Going through the entries below, tally the lines that hold the word "respectively" and state the result alone.

──────── DATA RECORDS

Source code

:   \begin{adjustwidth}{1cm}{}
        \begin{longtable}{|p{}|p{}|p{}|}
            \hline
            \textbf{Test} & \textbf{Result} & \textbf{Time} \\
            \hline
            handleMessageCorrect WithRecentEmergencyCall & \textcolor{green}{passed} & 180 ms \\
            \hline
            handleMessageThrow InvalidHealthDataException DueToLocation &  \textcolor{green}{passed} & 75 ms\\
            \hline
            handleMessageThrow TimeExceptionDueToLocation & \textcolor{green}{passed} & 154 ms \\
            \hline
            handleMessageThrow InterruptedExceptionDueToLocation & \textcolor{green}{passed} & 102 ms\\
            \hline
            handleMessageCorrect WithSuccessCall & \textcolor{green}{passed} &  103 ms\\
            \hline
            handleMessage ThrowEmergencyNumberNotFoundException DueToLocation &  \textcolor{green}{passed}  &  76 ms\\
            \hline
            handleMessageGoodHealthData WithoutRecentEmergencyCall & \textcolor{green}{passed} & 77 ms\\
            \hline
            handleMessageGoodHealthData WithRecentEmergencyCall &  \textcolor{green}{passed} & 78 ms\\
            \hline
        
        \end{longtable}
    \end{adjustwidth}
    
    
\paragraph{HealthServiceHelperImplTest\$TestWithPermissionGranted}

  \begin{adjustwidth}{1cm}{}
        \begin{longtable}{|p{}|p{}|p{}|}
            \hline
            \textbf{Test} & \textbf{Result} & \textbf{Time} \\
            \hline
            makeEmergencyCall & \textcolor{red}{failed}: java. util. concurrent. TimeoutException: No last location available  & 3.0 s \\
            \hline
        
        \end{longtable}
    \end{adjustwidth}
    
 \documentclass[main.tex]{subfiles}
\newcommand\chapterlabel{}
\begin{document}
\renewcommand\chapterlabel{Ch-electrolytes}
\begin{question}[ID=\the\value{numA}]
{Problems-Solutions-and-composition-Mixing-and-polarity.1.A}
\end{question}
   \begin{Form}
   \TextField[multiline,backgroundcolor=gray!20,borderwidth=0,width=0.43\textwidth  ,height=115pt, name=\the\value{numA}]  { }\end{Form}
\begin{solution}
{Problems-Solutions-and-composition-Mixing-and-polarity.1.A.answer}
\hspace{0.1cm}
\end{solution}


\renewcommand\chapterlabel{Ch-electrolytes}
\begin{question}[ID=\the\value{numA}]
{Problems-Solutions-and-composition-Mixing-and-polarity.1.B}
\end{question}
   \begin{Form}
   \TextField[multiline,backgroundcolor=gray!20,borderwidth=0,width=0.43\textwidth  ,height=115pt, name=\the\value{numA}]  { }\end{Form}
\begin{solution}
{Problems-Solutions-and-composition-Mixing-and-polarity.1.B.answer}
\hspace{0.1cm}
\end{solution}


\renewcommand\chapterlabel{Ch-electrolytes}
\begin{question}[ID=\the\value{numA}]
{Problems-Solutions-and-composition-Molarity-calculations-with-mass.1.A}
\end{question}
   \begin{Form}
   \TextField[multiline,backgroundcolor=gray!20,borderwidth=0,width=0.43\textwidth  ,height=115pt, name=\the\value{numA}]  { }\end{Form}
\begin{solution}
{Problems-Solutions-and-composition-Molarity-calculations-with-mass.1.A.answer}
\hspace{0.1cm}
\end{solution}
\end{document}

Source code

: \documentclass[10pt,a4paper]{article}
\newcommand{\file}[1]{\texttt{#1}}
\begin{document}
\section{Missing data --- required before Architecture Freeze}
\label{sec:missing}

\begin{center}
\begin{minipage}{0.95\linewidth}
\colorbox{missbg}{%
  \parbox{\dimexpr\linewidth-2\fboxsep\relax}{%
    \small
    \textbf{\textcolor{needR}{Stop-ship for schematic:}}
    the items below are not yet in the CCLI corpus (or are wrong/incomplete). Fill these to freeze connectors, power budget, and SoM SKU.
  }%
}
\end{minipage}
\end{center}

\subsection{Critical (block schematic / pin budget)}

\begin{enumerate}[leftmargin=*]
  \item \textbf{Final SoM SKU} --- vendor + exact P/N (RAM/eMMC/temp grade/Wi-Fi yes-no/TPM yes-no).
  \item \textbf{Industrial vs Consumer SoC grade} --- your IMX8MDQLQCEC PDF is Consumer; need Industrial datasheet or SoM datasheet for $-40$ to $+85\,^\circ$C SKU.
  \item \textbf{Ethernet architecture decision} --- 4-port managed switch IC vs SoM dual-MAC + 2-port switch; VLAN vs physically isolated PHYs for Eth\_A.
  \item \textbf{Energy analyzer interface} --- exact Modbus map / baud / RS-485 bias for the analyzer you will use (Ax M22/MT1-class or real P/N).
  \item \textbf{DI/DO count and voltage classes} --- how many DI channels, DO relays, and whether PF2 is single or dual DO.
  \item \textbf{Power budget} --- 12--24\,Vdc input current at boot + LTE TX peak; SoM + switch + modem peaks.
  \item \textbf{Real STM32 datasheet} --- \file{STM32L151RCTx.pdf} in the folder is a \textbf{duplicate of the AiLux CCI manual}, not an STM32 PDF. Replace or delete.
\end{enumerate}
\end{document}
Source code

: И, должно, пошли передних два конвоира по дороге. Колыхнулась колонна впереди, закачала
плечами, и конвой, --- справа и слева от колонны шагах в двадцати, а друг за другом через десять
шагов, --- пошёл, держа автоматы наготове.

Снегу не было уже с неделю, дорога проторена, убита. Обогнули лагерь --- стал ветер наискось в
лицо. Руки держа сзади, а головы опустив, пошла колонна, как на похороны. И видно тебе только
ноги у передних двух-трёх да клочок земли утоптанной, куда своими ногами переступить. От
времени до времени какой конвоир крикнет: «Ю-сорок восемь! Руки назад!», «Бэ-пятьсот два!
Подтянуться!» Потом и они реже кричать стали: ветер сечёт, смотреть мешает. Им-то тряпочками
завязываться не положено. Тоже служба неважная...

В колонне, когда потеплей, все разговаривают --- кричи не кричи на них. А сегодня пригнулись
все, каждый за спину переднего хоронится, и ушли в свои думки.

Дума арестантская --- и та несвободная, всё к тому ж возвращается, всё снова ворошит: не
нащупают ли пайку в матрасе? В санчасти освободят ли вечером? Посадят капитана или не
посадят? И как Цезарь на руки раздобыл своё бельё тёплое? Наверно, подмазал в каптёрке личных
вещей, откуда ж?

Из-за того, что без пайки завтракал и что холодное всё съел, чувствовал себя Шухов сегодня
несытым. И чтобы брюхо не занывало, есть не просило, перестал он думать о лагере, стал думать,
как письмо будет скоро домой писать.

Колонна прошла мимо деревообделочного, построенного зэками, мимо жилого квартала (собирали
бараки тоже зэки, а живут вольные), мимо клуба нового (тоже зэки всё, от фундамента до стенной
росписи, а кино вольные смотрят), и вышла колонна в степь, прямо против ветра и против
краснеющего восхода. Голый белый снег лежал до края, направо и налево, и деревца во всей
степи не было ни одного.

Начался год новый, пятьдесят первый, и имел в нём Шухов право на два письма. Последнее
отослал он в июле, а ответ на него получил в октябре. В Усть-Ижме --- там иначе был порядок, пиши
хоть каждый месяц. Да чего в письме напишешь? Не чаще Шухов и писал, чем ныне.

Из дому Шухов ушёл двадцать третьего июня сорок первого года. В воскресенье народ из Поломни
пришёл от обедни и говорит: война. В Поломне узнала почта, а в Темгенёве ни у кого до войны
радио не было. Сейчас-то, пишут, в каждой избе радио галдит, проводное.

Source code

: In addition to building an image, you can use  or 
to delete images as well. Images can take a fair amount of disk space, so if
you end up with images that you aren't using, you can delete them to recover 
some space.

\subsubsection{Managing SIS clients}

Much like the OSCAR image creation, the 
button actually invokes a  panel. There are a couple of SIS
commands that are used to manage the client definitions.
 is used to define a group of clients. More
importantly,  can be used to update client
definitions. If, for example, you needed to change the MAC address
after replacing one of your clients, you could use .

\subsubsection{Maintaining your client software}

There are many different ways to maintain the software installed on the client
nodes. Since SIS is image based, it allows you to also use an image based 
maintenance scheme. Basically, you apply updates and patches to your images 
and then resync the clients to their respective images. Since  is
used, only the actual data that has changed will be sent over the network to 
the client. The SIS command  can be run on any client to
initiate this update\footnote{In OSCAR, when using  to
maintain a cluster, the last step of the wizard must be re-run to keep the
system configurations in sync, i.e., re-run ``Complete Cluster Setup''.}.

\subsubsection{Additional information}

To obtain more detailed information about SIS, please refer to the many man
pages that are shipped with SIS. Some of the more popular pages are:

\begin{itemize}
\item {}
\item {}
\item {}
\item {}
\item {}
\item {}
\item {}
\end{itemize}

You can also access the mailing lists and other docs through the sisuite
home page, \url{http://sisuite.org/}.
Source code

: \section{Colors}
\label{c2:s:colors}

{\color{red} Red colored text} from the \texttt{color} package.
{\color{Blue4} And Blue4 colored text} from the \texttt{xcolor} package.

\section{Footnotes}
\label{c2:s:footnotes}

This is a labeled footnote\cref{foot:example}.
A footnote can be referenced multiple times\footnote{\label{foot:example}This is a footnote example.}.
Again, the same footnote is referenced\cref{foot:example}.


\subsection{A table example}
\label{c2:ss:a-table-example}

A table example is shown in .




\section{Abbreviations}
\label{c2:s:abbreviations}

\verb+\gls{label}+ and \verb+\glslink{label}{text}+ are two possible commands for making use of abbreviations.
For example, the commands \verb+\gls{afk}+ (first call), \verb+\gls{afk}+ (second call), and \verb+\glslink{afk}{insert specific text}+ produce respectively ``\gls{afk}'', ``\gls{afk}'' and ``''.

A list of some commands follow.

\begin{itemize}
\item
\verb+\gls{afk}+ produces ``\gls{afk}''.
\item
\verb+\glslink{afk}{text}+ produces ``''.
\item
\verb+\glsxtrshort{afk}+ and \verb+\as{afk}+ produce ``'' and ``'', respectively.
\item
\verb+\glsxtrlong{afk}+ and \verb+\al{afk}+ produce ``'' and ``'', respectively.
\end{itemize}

────────────────

* ANSWER TO THIS EXERCISE
3